=== WHAT TO DO ===
Please give back every entry in full, word for word, but none of the pictures.

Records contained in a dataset
******
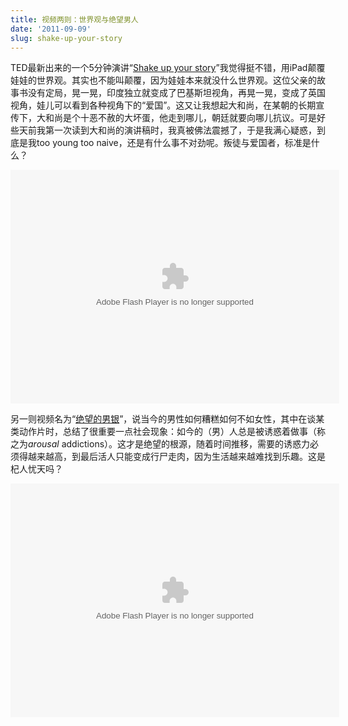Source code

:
 ```yaml
---
title: 视频两则：世界观与绝望男人
date: '2011-09-09'
slug: shake-up-your-story
---
```


TED最新出来的一个5分钟演讲“[Shake up your story](http://www.ted.com/talks/raghava_kk_shake_up_your_story.html)”我觉得挺不错，用iPad颠覆娃娃的世界观。其实也不能叫颠覆，因为娃娃本来就没什么世界观。这位父亲的故事书没有定局，晃一晃，印度独立就变成了巴基斯坦视角，再晃一晃，变成了英国视角，娃儿可以看到各种视角下的“爱国”。这又让我想起大和尚，在某朝的长期宣传下，大和尚是个十恶不赦的大坏蛋，他走到哪儿，朝廷就要向哪儿抗议。可是好些天前我第一次读到大和尚的演讲稿时，我真被佛法震撼了，于是我满心疑惑，到底是我too young too naive，还是有什么事不对劲呢。叛徒与爱国者，标准是什么？

<object width="526" height="374">
<param name="movie" value="http://video.ted.com/assets/player/swf/EmbedPlayer.swf"></param>
<param name="allowFullScreen" value="true" />
<param name="allowScriptAccess" value="always"/>
<param name="wmode" value="transparent"></param>
<param name="bgColor" value="#ffffff"></param>
<param name="flashvars" value="vu=http://video.ted.com/talk/stream/2011G/Blank/RaghavaKK_2011G-320k.mp4&su=http://images.ted.com/images/ted/tedindex/embed-posters/RaghavaKK_2011G-embed.jpg&vw=512&vh=288&ap=0&ti=1219&lang=&introDuration=15330&adDuration=4000&postAdDuration=830&adKeys=talk=raghava_kk_shake_up_your_story;year=2011;theme=master_storytellers;theme=art_unusual;event=TEDGlobal+2011;tag=arts;tag=book;tag=creativity;tag=design;tag=entertainment;tag=technology;&preAdTag=tconf.ted/embed;tile=1;sz=512x288;" />
<embed src="http://video.ted.com/assets/player/swf/EmbedPlayer.swf" pluginspace="http://www.macromedia.com/go/getflashplayer" type="application/x-shockwave-flash" wmode="transparent" bgColor="#ffffff" width="526" height="374" allowFullScreen="true" allowScriptAccess="always" flashvars="vu=http://video.ted.com/talk/stream/2011G/Blank/RaghavaKK_2011G-320k.mp4&su=http://images.ted.com/images/ted/tedindex/embed-posters/RaghavaKK_2011G-embed.jpg&vw=512&vh=288&ap=0&ti=1219&lang=&introDuration=15330&adDuration=4000&postAdDuration=830&adKeys=talk=raghava_kk_shake_up_your_story;year=2011;theme=master_storytellers;theme=art_unusual;event=TEDGlobal+2011;tag=arts;tag=book;tag=creativity;tag=design;tag=entertainment;tag=technology;&preAdTag=tconf.ted/embed;tile=1;sz=512x288;"></embed>
</object>

另一则视频名为“[绝望的男银](http://www.ted.com/talks/zimchallenge.html)”，说当今的男性如何糟糕如何不如女性，其中在谈某类动作片时，总结了很重要一点社会现象：如今的（男）人总是被诱惑着做事（称之为*arousal* addictions）。这才是绝望的根源，随着时间推移，需要的诱惑力必须得越来越高，到最后活人只能变成行尸走肉，因为生活越来越难找到乐趣。这是杞人忧天吗？

<object width="526" height="374">
<param name="movie" value="http://video.ted.com/assets/player/swf/EmbedPlayer.swf"></param>
<param name="allowFullScreen" value="true" />
<param name="allowScriptAccess" value="always"/>
<param name="wmode" value="transparent"></param>
<param name="bgColor" value="#ffffff"></param>
<param name="flashvars" value="vu=http://video.ted.com/talk/stream/2011/Blank/PhilipZimbardo_2011-320k.mp4&su=http://images.ted.com/images/ted/tedindex/embed-posters/PhilipZimbardo_2011-embed.jpg&vw=512&vh=288&ap=0&ti=1206&lang=&introDuration=15330&adDuration=4000&postAdDuration=830&adKeys=talk=zimchallenge;year=2011;theme=unconventional_explanations;theme=bold_predictions_stern_warnings;event=TED2011;tag=culture;tag=education;tag=gaming;tag=gender;tag=sex;&preAdTag=tconf.ted/embed;tile=1;sz=512x288;" />
<embed src="http://video.ted.com/assets/player/swf/EmbedPlayer.swf" pluginspace="http://www.macromedia.com/go/getflashplayer" type="application/x-shockwave-flash" wmode="transparent" bgColor="#ffffff" width="526" height="374" allowFullScreen="true" allowScriptAccess="always" flashvars="vu=http://video.ted.com/talk/stream/2011/Blank/PhilipZimbardo_2011-320k.mp4&su=http://images.ted.com/images/ted/tedindex/embed-posters/PhilipZimbardo_2011-embed.jpg&vw=512&vh=288&ap=0&ti=1206&lang=&introDuration=15330&adDuration=4000&postAdDuration=830&adKeys=talk=zimchallenge;year=2011;theme=unconventional_explanations;theme=bold_predictions_stern_warnings;event=TED2011;tag=culture;tag=education;tag=gaming;tag=gender;tag=sex;&preAdTag=tconf.ted/embed;tile=1;sz=512x288;"></embed>
</object>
******
=== RESULT OF THIS TASK ===
Source code

:
 ```yaml
---
title: 视频两则：世界观与绝望男人
date: '2011-09-09'
slug: shake-up-your-story
---
```


TED最新出来的一个5分钟演讲“[Shake up your story](http://www.ted.com/talks/raghava_kk_shake_up_your_story.html)”我觉得挺不错，用iPad颠覆娃娃的世界观。其实也不能叫颠覆，因为娃娃本来就没什么世界观。这位父亲的故事书没有定局，晃一晃，印度独立就变成了巴基斯坦视角，再晃一晃，变成了英国视角，娃儿可以看到各种视角下的“爱国”。这又让我想起大和尚，在某朝的长期宣传下，大和尚是个十恶不赦的大坏蛋，他走到哪儿，朝廷就要向哪儿抗议。可是好些天前我第一次读到大和尚的演讲稿时，我真被佛法震撼了，于是我满心疑惑，到底是我too young too naive，还是有什么事不对劲呢。叛徒与爱国者，标准是什么？

<object width="526" height="374">
<param name="movie" value="http://video.ted.com/assets/player/swf/EmbedPlayer.swf"></param>
<param name="allowFullScreen" value="true" />
<param name="allowScriptAccess" value="always"/>
<param name="wmode" value="transparent"></param>
<param name="bgColor" value="#ffffff"></param>
<param name="flashvars" value="vu=http://video.ted.com/talk/stream/2011G/Blank/RaghavaKK_2011G-320k.mp4&su=http://images.ted.com/images/ted/tedindex/embed-posters/RaghavaKK_2011G-embed.jpg&vw=512&vh=288&ap=0&ti=1219&lang=&introDuration=15330&adDuration=4000&postAdDuration=830&adKeys=talk=raghava_kk_shake_up_your_story;year=2011;theme=master_storytellers;theme=art_unusual;event=TEDGlobal+2011;tag=arts;tag=book;tag=creativity;tag=design;tag=entertainment;tag=technology;&preAdTag=tconf.ted/embed;tile=1;sz=512x288;" />
<embed src="http://video.ted.com/assets/player/swf/EmbedPlayer.swf" pluginspace="http://www.macromedia.com/go/getflashplayer" type="application/x-shockwave-flash" wmode="transparent" bgColor="#ffffff" width="526" height="374" allowFullScreen="true" allowScriptAccess="always" flashvars="vu=http://video.ted.com/talk/stream/2011G/Blank/RaghavaKK_2011G-320k.mp4&su=http://images.ted.com/images/ted/tedindex/embed-posters/RaghavaKK_2011G-embed.jpg&vw=512&vh=288&ap=0&ti=1219&lang=&introDuration=15330&adDuration=4000&postAdDuration=830&adKeys=talk=raghava_kk_shake_up_your_story;year=2011;theme=master_storytellers;theme=art_unusual;event=TEDGlobal+2011;tag=arts;tag=book;tag=creativity;tag=design;tag=entertainment;tag=technology;&preAdTag=tconf.ted/embed;tile=1;sz=512x288;"></embed>
</object>

另一则视频名为“[绝望的男银](http://www.ted.com/talks/zimchallenge.html)”，说当今的男性如何糟糕如何不如女性，其中在谈某类动作片时，总结了很重要一点社会现象：如今的（男）人总是被诱惑着做事（称之为*arousal* addictions）。这才是绝望的根源，随着时间推移，需要的诱惑力必须得越来越高，到最后活人只能变成行尸走肉，因为生活越来越难找到乐趣。这是杞人忧天吗？

<object width="526" height="374">
<param name="movie" value="http://video.ted.com/assets/player/swf/EmbedPlayer.swf"></param>
<param name="allowFullScreen" value="true" />
<param name="allowScriptAccess" value="always"/>
<param name="wmode" value="transparent"></param>
<param name="bgColor" value="#ffffff"></param>
<param name="flashvars" value="vu=http://video.ted.com/talk/stream/2011/Blank/PhilipZimbardo_2011-320k.mp4&su=http://images.ted.com/images/ted/tedindex/embed-posters/PhilipZimbardo_2011-embed.jpg&vw=512&vh=288&ap=0&ti=1206&lang=&introDuration=15330&adDuration=4000&postAdDuration=830&adKeys=talk=zimchallenge;year=2011;theme=unconventional_explanations;theme=bold_predictions_stern_warnings;event=TED2011;tag=culture;tag=education;tag=gaming;tag=gender;tag=sex;&preAdTag=tconf.ted/embed;tile=1;sz=512x288;" />
<embed src="http://video.ted.com/assets/player/swf/EmbedPlayer.swf" pluginspace="http://www.macromedia.com/go/getflashplayer" type="application/x-shockwave-flash" wmode="transparent" bgColor="#ffffff" width="526" height="374" allowFullScreen="true" allowScriptAccess="always" flashvars="vu=http://video.ted.com/talk/stream/2011/Blank/PhilipZimbardo_2011-320k.mp4&su=http://images.ted.com/images/ted/tedindex/embed-posters/PhilipZimbardo_2011-embed.jpg&vw=512&vh=288&ap=0&ti=1206&lang=&introDuration=15330&adDuration=4000&postAdDuration=830&adKeys=talk=zimchallenge;year=2011;theme=unconventional_explanations;theme=bold_predictions_stern_warnings;event=TED2011;tag=culture;tag=education;tag=gaming;tag=gender;tag=sex;&preAdTag=tconf.ted/embed;tile=1;sz=512x288;"></embed>
</object>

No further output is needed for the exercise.